Studi più recenti hanno
stabilito che la fontana fu costruita nel periodo rinascimentale ed
era situata nella zona delle antiche terme, oggi denominata
“Fontanelle”. Probabilmente a
causa dell’erosione dovuta alla
vicinanza con la costa, intorno alla metà del XVI° secolo, la
fontana fu smontata e collocata presso la chiesa di San Nicola
(attualmente inesistente), dove rimase fino al 1560 per essere
nuovamente smontata e ricostruita di fronte al Rivellino,
luogo dove attualmente è situata.
In origine la sua struttura era
composta soltanto dalla facciata che mostra le antiche sculture, che
oggi è rivolta verso scirocco.
Fu nel 1765 che il comune incaricò
la costruzione di una facciata opposta a quella esistente con
funzione di sostegno.
MITI
E LEGGENDE
La
facciata più antica è ricca di
ornamenti e sculture. In particolare si divide in tre riquadri con
rappresentazioni di scene mitologiche in basso rilievo, suddivisi da
quattro cariatidi, due
femminili e due maschili. Le cariatidi sono delle colonne scolpite
e decorate, utilizzate per decorare la fontana, e per sorreggere
l'architrave, lunga circa 5 metri, sulla quale sono scolpite scene
delle fatiche di Ercole.
Nei riquadri di pietra dura,
scolpiti
in basso rilievo, sono rappresentate le tre metamorfosi delle ninfe
Dirce, Salmace e Biblide, in fonti.
Le
sculture del riquadro sinistro
narrano la storia di Dirce, moglie del re Lico.
Antiope ebbe una
relazione clandestina col re Lico, dalla quale vennero alla luce due
gemelli,
Zeto e Antifone. Quando Dirce scoprì il tradimento, costrinse il re
Lico a ripudiare la sua amante che fu trattata come una
schiava.
Accecati
dalla vendetta e dalla
gelosia per le ingiustizie subite dalla madre, Zeto e Antifone
condannarono Dirce ad essere dilaniata da due tori inferociti
(nella scultura Dirce è rappresentata dalla figura femminile in basso).
Ma intervenne
Dionisio (raffigurato più in alto) che la trasformò in una fontana
di pietra.
Nel riquadro centrale
è rappresentata
la storia della ninfa Salmace che pazzamente innamorata di
Ermafrodito (figlio di Venere e Mercurio), si oppose al culto della
verginità imposto da Diana.
Salmace
pregò gli dei per essere unita
in un solo corpo col suo amato Ermafrodito. Nella scultura i loro
corpi sono raffigurati nella parte bassa, prima della metamorfosi.

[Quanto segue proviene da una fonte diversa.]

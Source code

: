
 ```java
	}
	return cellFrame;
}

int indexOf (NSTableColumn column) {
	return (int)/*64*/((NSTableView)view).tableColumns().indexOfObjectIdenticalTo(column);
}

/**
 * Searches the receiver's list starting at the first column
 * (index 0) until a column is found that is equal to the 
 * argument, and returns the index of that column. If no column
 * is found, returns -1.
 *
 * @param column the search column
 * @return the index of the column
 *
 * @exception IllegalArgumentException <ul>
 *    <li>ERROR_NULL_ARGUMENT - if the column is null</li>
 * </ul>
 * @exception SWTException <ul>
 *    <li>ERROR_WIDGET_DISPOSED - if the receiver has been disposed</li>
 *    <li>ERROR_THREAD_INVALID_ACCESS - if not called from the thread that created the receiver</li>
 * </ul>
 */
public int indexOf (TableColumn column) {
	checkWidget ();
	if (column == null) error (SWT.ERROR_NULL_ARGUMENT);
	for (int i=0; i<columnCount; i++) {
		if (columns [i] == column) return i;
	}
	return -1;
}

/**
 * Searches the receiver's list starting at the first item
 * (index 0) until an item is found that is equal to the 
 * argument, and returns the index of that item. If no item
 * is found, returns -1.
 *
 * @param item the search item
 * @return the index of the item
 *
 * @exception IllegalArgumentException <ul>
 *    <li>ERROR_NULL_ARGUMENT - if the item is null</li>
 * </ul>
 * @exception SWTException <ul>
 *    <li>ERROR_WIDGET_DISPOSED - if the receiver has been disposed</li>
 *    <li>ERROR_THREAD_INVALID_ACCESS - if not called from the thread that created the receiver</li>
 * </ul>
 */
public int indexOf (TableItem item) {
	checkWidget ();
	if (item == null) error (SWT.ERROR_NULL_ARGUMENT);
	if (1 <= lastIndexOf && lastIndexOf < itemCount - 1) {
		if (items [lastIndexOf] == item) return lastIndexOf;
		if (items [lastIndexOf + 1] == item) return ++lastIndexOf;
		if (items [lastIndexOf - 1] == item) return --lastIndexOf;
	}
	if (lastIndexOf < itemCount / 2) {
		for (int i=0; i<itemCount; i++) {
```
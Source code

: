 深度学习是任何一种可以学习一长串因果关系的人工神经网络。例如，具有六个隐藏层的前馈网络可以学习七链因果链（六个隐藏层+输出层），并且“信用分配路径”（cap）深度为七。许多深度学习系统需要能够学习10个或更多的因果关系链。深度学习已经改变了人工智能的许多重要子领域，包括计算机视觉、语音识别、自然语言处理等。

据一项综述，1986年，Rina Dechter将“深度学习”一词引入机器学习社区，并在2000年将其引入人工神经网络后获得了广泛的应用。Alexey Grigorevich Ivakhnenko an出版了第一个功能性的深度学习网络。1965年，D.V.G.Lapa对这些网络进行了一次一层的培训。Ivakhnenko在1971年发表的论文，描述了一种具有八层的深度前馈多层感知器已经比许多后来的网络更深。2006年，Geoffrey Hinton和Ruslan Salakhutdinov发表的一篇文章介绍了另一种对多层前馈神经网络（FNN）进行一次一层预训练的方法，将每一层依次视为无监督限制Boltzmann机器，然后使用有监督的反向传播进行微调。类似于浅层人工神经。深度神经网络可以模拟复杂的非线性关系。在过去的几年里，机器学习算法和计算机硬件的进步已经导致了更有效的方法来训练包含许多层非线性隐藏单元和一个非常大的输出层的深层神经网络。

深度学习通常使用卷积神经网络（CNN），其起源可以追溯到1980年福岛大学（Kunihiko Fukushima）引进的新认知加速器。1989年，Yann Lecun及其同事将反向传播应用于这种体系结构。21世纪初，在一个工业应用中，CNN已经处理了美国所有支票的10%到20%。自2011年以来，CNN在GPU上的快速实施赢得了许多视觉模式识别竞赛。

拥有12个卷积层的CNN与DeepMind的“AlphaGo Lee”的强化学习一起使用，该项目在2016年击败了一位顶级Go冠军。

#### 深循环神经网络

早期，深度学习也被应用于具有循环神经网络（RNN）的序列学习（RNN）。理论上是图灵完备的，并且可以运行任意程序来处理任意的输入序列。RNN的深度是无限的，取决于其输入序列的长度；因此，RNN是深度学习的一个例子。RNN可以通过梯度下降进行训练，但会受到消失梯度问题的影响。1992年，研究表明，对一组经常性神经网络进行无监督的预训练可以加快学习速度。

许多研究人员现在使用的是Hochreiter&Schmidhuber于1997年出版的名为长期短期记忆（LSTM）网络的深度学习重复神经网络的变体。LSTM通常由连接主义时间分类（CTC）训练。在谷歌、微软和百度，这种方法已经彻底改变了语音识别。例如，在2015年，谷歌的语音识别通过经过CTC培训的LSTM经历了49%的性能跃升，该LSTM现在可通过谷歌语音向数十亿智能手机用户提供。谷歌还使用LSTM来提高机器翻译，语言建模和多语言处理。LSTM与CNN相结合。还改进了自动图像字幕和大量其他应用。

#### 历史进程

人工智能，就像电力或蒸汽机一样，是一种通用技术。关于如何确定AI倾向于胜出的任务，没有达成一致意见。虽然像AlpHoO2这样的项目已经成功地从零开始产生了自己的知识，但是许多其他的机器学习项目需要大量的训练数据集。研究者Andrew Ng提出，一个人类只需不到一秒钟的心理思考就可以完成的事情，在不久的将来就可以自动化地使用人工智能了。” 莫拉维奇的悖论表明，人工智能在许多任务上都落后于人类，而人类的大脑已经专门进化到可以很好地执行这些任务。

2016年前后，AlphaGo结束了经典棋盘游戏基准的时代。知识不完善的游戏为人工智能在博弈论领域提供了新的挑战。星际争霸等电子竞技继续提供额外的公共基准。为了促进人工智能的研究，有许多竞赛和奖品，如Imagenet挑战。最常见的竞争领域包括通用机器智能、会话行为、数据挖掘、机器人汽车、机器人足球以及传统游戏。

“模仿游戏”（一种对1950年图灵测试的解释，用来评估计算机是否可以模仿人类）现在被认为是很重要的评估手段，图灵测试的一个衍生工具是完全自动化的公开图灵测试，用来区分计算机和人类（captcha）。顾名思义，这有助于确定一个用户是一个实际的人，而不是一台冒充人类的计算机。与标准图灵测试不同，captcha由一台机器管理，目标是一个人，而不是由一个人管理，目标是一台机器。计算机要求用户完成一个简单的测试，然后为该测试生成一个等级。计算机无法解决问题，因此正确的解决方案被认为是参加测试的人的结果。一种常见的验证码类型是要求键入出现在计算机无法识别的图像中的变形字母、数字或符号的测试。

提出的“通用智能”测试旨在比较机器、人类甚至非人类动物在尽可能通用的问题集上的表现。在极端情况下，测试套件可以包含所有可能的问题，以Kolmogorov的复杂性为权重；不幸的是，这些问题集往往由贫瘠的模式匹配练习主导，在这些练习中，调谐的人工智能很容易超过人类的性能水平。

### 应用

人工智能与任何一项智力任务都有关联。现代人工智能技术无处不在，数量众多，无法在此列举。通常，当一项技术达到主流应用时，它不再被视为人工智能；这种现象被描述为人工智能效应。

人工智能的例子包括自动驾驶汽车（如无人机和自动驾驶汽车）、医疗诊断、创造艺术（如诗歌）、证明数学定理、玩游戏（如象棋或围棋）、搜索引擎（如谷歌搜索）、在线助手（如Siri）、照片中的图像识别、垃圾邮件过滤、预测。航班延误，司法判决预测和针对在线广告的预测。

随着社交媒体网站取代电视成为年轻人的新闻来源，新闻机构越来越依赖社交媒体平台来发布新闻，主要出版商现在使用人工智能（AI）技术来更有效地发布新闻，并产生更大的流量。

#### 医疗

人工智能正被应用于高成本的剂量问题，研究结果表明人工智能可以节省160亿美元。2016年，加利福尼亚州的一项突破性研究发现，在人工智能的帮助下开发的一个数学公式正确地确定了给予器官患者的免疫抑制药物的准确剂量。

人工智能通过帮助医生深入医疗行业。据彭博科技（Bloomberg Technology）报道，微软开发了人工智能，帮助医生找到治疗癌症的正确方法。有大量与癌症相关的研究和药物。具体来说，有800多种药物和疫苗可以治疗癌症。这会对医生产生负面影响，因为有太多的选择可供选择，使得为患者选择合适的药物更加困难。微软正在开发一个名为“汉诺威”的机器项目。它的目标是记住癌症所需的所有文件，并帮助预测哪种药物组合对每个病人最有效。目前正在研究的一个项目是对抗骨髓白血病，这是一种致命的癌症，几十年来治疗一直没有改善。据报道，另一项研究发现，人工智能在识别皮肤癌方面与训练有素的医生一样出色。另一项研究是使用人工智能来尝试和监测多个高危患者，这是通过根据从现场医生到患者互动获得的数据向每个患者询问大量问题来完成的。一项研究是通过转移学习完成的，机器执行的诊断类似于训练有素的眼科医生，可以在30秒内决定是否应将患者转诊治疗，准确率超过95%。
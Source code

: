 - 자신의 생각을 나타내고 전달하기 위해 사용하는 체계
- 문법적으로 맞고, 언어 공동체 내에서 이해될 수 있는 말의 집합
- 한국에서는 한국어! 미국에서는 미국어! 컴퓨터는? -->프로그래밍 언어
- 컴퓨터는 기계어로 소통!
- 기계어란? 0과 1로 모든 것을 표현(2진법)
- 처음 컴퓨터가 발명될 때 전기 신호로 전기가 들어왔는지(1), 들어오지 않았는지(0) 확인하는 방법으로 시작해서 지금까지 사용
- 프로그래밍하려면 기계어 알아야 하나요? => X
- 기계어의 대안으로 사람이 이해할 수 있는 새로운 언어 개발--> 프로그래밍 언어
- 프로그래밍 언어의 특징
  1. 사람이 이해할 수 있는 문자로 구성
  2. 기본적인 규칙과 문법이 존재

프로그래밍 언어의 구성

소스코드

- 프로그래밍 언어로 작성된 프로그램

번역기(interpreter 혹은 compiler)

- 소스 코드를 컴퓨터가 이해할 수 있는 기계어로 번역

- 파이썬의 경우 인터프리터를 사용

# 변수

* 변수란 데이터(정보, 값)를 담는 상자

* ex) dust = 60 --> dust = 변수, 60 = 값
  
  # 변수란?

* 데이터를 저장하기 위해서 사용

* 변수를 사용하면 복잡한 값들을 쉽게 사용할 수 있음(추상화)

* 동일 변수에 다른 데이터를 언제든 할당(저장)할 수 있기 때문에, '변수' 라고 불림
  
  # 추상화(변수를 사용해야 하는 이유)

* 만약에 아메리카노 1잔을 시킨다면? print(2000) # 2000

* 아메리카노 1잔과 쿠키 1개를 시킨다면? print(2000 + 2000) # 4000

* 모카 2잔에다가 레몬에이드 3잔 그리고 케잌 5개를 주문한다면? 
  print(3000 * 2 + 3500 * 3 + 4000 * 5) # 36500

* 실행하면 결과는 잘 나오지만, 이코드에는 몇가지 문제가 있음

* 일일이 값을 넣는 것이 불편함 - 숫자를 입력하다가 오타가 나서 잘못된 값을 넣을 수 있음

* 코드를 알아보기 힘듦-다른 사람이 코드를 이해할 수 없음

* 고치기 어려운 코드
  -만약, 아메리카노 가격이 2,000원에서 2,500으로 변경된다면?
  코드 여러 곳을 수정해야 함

Corpi nudi, distesi e incatenati da un laccio cinto da Venere,
raffigurata più in alto insieme a cupido che scocca la sua freccia.
I
bassorilievi del riquadro sinistro ci
raccontano della ninfa Biblide, figlia di Mileto, che s'innamorò
follemente del fratello Cauno. Naturalmente fu respinta, ma lei
inseguì a lungo quell'amore impossibile, fino a quando non prese
coscienza dell'errore. Biblide pianse così tanto che gli dei
s'impietosirono e la trasformarono in una fonte. Nella scultura la
ninfa è raffigurata nuda e distesa nella parte bassa, che stringe
nella mano il mantello del fratello Cauno che cerca di fuggire da
lei.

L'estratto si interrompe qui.